The difference between men and women who attain significance and those who do not are values. I am not talking about people making money, anybody can make money. Money is not a measure. Attaining recognition and significance, the kind of position and place that years and years afterward, men and women will remember you and say this was a great person, involves a bit more than just having money.
This is what we have seen that schools such as BBHS imbue in their students. It is the difference between successful societies or countries and failed or failing countries.
It is evident that huge deposits of natural resources and human talent alone do not make for prosperous nations. Otherwise, the countries with the largest deposits of mineral wealth would be the most prosperous. Venezuela has one of the largest oil deposits in the world but the UN estimates that 94% of its citizens are poor.
The Great Lakes region in Africa has some of the world’s richest mineral deposits, yet the countries in the region are some of the poorest in the world.

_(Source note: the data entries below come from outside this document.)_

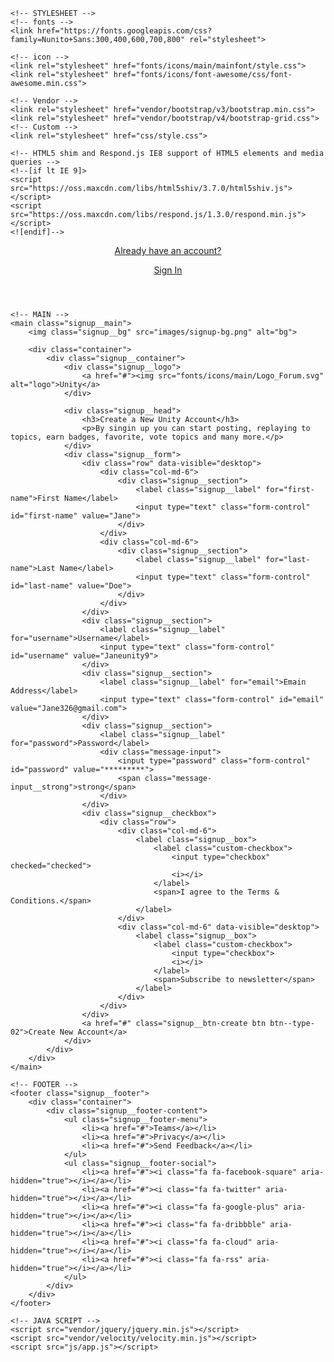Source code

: <!doctype html>
<html lang="en-US">
<head>
    <meta http-equiv="Content-Type" content="text/html; charset=utf-8">
    <meta http-equiv="X-UA-Compatible" content="IE=edge">
    <meta name="viewport" content="width=device-width, minimum-scale=1, maximum-scale=1">
    <meta name="keywords" content="HTML5 Template">
    <meta name="description" content="Responsive HTML5 Template">
    <meta name="author" content="author.com">
    <title>Responsive HTML5 Template</title>

    <!-- STYLESHEET -->
    <!-- fonts -->
    <link href="https://fonts.googleapis.com/css?family=Nunito+Sans:300,400,600,700,800" rel="stylesheet">

    <!-- icon -->
    <link rel="stylesheet" href="fonts/icons/main/mainfont/style.css">
    <link rel="stylesheet" href="fonts/icons/font-awesome/css/font-awesome.min.css">

    <!-- Vendor -->
    <link rel="stylesheet" href="vendor/bootstrap/v3/bootstrap.min.css">
    <link rel="stylesheet" href="vendor/bootstrap/v4/bootstrap-grid.css">
    <!-- Custom -->
    <link rel="stylesheet" href="css/style.css">

    <!-- HTML5 shim and Respond.js IE8 support of HTML5 elements and media queries -->
    <!--[if lt IE 9]>
    <script src="https://oss.maxcdn.com/libs/html5shiv/3.7.0/html5shiv.js"></script>
    <script src="https://oss.maxcdn.com/libs/respond.js/1.3.0/respond.min.js"></script>
    <![endif]-->
</head>
<body>

<div class="signup">
    <!-- HEADER -->
    <header class="signup__header">
        <div class="container">
            <div class="signup__header-content">
                <p><a href="#">Already have an account?</a></p>
                <a href="#" class="btn">Sign In</a>
            </div>
        </div>
    </header>

    <!-- MAIN -->
    <main class="signup__main">
        <img class="signup__bg" src="images/signup-bg.png" alt="bg">

        <div class="container">
            <div class="signup__container">
                <div class="signup__logo">
                    <a href="#"><img src="fonts/icons/main/Logo_Forum.svg" alt="logo">Unity</a>
                </div>

                <div class="signup__head">
                    <h3>Create a New Unity Account</h3>
                    <p>By singin up you can start posting, replaying to topics, earn badges, favorite, vote topics and many more.</p>
                </div>
                <div class="signup__form">
                    <div class="row" data-visible="desktop">
                        <div class="col-md-6">
                            <div class="signup__section">
                                <label class="signup__label" for="first-name">First Name</label>
                                <input type="text" class="form-control" id="first-name" value="Jane">
                            </div>
                        </div>
                        <div class="col-md-6">
                            <div class="signup__section">
                                <label class="signup__label" for="last-name">Last Name</label>
                                <input type="text" class="form-control" id="last-name" value="Doe">
                            </div>
                        </div>
                    </div>
                    <div class="signup__section">
                        <label class="signup__label" for="username">Username</label>
                        <input type="text" class="form-control" id="username" value="Janeunity9">
                    </div>
                    <div class="signup__section">
                        <label class="signup__label" for="email">Emain Address</label>
                        <input type="text" class="form-control" id="email" value="Jane326@gmail.com">
                    </div>
                    <div class="signup__section">
                        <label class="signup__label" for="password">Password</label>
                        <div class="message-input">
                            <input type="password" class="form-control" id="password" value="*********">
                            <span class="message-input__strong">strong</span>
                        </div>
                    </div>
                    <div class="signup__checkbox">
                        <div class="row">
                            <div class="col-md-6">
                                <label class="signup__box">
                                    <label class="custom-checkbox">
                                        <input type="checkbox" checked="checked">
                                        <i></i>
                                    </label>
                                    <span>I agree to the Terms & Conditions.</span>
                                </label>
                            </div>
                            <div class="col-md-6" data-visible="desktop">
                                <label class="signup__box">
                                    <label class="custom-checkbox">
                                        <input type="checkbox">
                                        <i></i>
                                    </label>
                                    <span>Subscribe to newsletter</span>
                                </label>
                            </div>
                        </div>
                    </div>
                    <a href="#" class="signup__btn-create btn btn--type-02">Create New Account</a>
                </div>
            </div>
        </div>
    </main>

    <!-- FOOTER -->
    <footer class="signup__footer">
        <div class="container">
            <div class="signup__footer-content">
                <ul class="signup__footer-menu">
                    <li><a href="#">Teams</a></li>
                    <li><a href="#">Privacy</a></li>
                    <li><a href="#">Send Feedback</a></li>
                </ul>
                <ul class="signup__footer-social">
                    <li><a href="#"><i class="fa fa-facebook-square" aria-hidden="true"></i></a></li>
                    <li><a href="#"><i class="fa fa-twitter" aria-hidden="true"></i></a></li>
                    <li><a href="#"><i class="fa fa-google-plus" aria-hidden="true"></i></a></li>
                    <li><a href="#"><i class="fa fa-dribbble" aria-hidden="true"></i></a></li>
                    <li><a href="#"><i class="fa fa-cloud" aria-hidden="true"></i></a></li>
                    <li><a href="#"><i class="fa fa-rss" aria-hidden="true"></i></a></li>
                </ul>
            </div>
        </div>
    </footer>
</div>

    <!-- JAVA SCRIPT -->
    <script src="vendor/jquery/jquery.min.js"></script>
    <script src="vendor/velocity/velocity.min.js"></script>
    <script src="js/app.js"></script>

</body>
</html>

On the other hand, some of the wealthiest countries in the world and those that have the most companies listed on the world stock exchanges are Israel, China/Hong Kong, Taiwan, India, South Korea, and Singapore — none of which have any natural resources.
It is also obvious that while geography might play an important role in the success of people and communities, they are not defining features. What is it that distinguishes people, setting one apart from the other is not just talents and material resources, it is the values you live by.

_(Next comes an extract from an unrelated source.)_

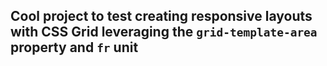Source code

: ## Cool project to test creating responsive layouts with CSS Grid leveraging the `grid-template-area` property and `fr` unit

Every one of the great and successful economies of the world share the same characteristics, they emphasize hardwork, and integrity. The public intellectual Schleicher said, “knowledge and skills have become the global currency of 21st-century economies, but there is no central bank that prints this currency. Everyone has to decide on their own how much they will print.”

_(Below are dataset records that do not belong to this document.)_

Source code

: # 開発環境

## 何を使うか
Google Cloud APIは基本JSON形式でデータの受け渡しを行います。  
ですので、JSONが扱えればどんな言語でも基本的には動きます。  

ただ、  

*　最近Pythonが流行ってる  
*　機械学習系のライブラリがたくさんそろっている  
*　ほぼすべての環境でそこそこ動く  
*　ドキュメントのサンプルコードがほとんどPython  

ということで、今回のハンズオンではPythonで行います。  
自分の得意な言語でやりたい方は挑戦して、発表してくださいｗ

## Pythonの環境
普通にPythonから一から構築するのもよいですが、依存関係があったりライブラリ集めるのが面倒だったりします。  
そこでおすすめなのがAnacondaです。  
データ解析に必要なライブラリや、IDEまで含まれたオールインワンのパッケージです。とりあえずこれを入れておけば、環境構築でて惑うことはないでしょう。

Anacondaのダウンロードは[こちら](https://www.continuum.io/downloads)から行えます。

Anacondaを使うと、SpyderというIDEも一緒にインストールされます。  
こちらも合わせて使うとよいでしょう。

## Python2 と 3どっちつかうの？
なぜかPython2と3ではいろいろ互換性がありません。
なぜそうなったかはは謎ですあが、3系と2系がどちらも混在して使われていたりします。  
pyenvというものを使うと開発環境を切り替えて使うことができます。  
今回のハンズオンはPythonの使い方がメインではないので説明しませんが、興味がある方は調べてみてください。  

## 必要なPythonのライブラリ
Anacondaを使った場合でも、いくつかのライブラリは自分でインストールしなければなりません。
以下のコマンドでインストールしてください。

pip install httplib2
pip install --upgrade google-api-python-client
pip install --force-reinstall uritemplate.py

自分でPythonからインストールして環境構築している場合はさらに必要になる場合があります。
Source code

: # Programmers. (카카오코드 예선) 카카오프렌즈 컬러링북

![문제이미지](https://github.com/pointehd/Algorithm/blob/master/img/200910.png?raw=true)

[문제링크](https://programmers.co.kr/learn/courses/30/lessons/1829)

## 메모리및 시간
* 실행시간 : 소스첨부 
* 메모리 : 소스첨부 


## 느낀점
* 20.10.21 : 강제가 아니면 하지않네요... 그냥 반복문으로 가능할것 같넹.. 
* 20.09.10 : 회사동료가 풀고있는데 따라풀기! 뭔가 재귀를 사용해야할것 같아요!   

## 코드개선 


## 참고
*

“The thing that will keep you moving forward,” says Schleicher, is always “what you bring to the table yourself. Knowledge and skills, the man with knowledge and skills will rule over the man with undeveloped talents and material resources.” This is why those with knowledge and skills come to our countries to exploit the mineral resources. Knowledge and skills depend on education.
How do you acquire knowledge and skills? it is only by the hard work of education. How do you trade successfully? You must produce high-quality manufactured goods, that are trusted for performance and quality. Trustworthiness comes in.
If you are manufacturing a plane or even any automated vehicle, this requires precision, you can’t afford to be sloppy, this is diligence. Now driverless cars are being manufactured and you need hard work education and diligence. Even if you have all the raw materials to make the best vehicles, you cannot make them without skills, and knowledge.
How do you become the preferred lawyer or accountant? Diligence and hard work.
We have seen from the four examples of the BBHS old boys who were in public service and who attained significance and greatness, that their success was not based on talent, or opportunity alone. They all worked hard, but they also showed courage and integrity. They fought for what they believed in and in three of the four cases, they were unjustly jailed for their beliefs or for reasons of their views or positions being considered threats to the authorities of the day.
I believe that BBHS has shown that Nigeria can produce the highest quality individuals and run the most efficient governments and private institutions if we teach the right values in our schools.
There is a need for a national consensus or at least an elite consensus. The political elite, religious elite, and business elite must agree that our country will fail completely if we do not accept and implement an ethical revolution. One where we establish a national work ethic of honesty, hard work, thrift, and the deferment of gratification.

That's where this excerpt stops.